Bundesarbeitsministerin Ursula von der Leyen kann sehr nett sein. Sie kann aber auch sehr unnett sein, wenn sie ihre Interessen durchsetzen will. Die Jüngste im Kabinett, Bundesfamilienministerin Kristina Schröder, hat mit diesem Charakterzug der einflussreichsten Unions-Frau nach Angela Merkel bereits sehr persönliche Erfahrungen gesammelt.
Das Verhältnis der beiden gilt deshalb, wohlwollend formuliert, als nicht ganz unkompliziert. Nun gibt es eine neue Fehde zwischen den Ministerinnen: Es geht darum, wer bei ihrem alten Streitthema Frauenquote in Unternehmen die Federführung haben soll.
Dass Politiker sich Briefe schicken, ist nichts Ungewöhnliches. Das Schreiben aus dem Hause Schröder, das im Mai an einen der engsten Vertrauten von der Leyens ging, Staatssekretär Gerd Hoofe, und das der Süddeutschen Zeitung vorliegt, ist aber ziemlich ungewöhnlich: Darin beklagt der Staatssekretär im Bundesfamilienministerium, Josef Hecken, dass das Bundesarbeitsministerium (BMAS) am 27. Juni eine Veranstaltung "Frauen in Führungspositionen" plane, an der sowohl von der Leyen als auch ihre Verbündete im Kampf um eine gesetzliche Frauenquote, EU-Justizkommissarin Viviane Reding, teilnehmen sollten - ausgerechnet in der Zeit, in der Schröder ihr erstes Kind erwartet.
"Gestatten Sie mir", schreibt Hecken, "dass ich meine große Verwunderung darüber zum Ausdruck bringe, dass das BMAS eine Veranstaltung zu diesem Themenfeld durchzuführen gedenkt." Er erinnert daran, dass das Thema Frauenquote "unzweifelhaft nicht federführend in Ihrem Haus ressortiert".
Hecken warnt davor, dass unnötige öffentliche Diskussionen "ein ungutes Bild fehlender Geschlossenheit sowohl der Regierung wie auch der Koalition" vermittelten, was der vereinbarten Suche nach einer gemeinsamen Lösung nur schaden könne. Und teilt dann lapidar mit, dass sein Ministerium an der Veranstaltung nicht teilnehmen werde. "Dies gilt umso mehr, als die einzig angemessene Vertretung auf Leitungsebene (...) Frau Bundesministerin Dr. Schröder wäre, die aber zu diesem Zeitpunkt - wie seit Monaten allgemein bekannt - im Mutterschutz ist."

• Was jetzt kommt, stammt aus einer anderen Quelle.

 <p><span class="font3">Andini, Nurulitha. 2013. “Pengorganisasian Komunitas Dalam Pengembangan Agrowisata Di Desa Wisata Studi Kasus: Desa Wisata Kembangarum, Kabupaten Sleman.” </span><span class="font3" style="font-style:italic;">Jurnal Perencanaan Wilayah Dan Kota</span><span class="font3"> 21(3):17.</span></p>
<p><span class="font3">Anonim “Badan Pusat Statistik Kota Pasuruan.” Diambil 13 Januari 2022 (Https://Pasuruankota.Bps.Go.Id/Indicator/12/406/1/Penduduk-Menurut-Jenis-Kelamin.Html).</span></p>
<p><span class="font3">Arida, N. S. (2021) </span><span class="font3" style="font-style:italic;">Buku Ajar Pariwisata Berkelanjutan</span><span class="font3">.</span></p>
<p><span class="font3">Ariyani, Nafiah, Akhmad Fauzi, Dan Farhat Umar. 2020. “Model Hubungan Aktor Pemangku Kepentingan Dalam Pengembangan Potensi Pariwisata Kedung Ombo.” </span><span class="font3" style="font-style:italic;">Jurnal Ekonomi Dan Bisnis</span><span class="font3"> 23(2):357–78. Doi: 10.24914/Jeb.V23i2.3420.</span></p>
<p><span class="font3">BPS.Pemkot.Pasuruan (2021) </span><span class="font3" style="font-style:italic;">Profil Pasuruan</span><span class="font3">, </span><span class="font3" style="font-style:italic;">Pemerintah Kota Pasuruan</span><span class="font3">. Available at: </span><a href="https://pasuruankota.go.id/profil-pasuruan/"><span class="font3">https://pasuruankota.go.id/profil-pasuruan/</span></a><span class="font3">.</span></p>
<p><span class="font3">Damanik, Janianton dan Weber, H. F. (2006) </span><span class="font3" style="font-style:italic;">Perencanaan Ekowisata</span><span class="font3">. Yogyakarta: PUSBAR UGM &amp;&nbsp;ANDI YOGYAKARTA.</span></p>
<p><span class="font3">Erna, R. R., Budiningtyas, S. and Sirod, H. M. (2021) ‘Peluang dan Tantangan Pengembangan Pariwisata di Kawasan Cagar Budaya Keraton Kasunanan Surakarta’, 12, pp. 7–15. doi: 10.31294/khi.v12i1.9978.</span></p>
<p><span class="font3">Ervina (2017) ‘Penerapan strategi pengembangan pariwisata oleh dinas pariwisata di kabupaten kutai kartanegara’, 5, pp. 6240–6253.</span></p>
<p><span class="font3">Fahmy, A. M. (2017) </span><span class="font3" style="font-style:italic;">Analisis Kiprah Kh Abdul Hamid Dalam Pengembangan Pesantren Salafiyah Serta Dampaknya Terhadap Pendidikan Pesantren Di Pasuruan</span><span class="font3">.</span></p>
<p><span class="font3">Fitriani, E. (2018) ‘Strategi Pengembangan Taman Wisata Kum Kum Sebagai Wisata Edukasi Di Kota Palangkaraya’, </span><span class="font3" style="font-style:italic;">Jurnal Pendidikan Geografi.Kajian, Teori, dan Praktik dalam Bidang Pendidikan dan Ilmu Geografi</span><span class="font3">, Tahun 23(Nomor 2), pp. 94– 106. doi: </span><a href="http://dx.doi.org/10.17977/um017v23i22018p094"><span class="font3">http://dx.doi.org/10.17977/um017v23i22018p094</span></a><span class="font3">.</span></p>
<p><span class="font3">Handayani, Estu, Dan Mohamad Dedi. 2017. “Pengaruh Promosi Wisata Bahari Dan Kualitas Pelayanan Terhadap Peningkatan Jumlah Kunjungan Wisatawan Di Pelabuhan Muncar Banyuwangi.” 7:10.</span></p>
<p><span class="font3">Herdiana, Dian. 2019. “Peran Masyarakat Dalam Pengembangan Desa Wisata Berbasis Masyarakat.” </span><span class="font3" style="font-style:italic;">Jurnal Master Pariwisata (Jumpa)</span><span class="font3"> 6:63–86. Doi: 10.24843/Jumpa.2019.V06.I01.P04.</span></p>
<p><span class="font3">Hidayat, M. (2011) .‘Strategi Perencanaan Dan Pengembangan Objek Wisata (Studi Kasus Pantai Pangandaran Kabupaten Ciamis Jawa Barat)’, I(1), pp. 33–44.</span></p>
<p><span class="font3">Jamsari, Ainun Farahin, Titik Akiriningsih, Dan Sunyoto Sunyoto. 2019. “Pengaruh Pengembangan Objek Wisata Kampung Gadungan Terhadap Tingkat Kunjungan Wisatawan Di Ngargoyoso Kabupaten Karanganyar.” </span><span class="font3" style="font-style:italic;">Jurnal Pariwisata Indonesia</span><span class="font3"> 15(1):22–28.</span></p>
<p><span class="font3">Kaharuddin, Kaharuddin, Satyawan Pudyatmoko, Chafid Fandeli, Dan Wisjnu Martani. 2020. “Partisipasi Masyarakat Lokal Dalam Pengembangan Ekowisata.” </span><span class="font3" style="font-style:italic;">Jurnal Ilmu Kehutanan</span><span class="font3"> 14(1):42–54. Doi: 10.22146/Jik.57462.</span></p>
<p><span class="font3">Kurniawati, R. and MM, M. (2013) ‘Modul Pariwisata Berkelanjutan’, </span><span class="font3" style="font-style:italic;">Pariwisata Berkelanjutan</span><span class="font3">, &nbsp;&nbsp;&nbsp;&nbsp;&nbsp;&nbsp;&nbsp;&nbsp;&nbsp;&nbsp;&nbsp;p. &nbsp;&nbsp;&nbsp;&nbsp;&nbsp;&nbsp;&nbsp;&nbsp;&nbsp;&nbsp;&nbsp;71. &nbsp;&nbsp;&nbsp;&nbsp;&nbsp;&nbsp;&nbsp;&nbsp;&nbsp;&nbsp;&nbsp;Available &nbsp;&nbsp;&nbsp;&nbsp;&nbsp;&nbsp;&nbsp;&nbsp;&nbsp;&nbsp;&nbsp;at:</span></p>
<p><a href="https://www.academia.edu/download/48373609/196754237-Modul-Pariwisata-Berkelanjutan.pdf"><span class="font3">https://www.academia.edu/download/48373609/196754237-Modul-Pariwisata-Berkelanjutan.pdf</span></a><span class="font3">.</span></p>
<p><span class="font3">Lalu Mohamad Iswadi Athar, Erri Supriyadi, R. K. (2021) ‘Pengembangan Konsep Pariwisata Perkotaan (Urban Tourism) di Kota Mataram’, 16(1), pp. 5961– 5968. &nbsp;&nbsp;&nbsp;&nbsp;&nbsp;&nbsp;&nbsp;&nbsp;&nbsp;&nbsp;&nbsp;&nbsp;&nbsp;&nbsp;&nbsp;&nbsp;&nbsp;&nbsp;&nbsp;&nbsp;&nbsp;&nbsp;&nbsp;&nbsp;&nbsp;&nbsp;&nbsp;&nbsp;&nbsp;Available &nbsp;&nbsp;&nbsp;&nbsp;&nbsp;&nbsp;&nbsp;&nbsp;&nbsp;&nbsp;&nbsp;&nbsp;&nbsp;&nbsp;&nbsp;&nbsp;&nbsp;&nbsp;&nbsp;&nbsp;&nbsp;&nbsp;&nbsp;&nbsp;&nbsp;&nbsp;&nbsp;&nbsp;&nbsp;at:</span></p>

Von der Leyen hatte beim Streit um die Frauenquote mustergültig vorgeführt, wie Politiker ein Thema an sich reißen können. Ende Januar verkündete sie, dass die freiwillige Vereinbarung mit der Privatwirtschaft, mehr Frauen in Führungspositionen zu beschäftigen, "krachend gescheitert" sei. Das brachte ihr viele Schlagzeilen.
Schröder, die flexiblere Regeln für die Firmen favorisiert, sah dagegen zumindest so lange ziemlich blass aus, bis die Kanzlerin ein Machtwort sprach. Es war nicht das erste Mal, dass die Arbeitsministerin ihrer Kollegin die Schau stahl. Schon vorher hatte es handfesten Streit gegeben, als Schröder es wagte, Zweifel an von der Leyens Vision von einer Bildungs-Chipkarte für Hartz-IV-Kinder zu äußern.
Inwieweit das geharnischte Schreiben des Familienministeriums Folgen hatte, ist eine Sache der Interpretation. Im Hause von der Leyens heißt es, das Ministerium habe gar keine Veranstaltung geplant.
Es handle sich vielmehr um eine Einladung der Unionsfrauen zu einem Treffen, bei dem sowohl EU-Kommissarin Reding wie auch Bundesarbeitsministerin von der Leyen sprechen würden. Es kann aber auch gut sein, dass der Termin nachträglich eine Ebene niedriger gehängt wurde. Womöglich trug dazu bei, dass eine Kopie des Briefs an das Bundeskanzleramt ging.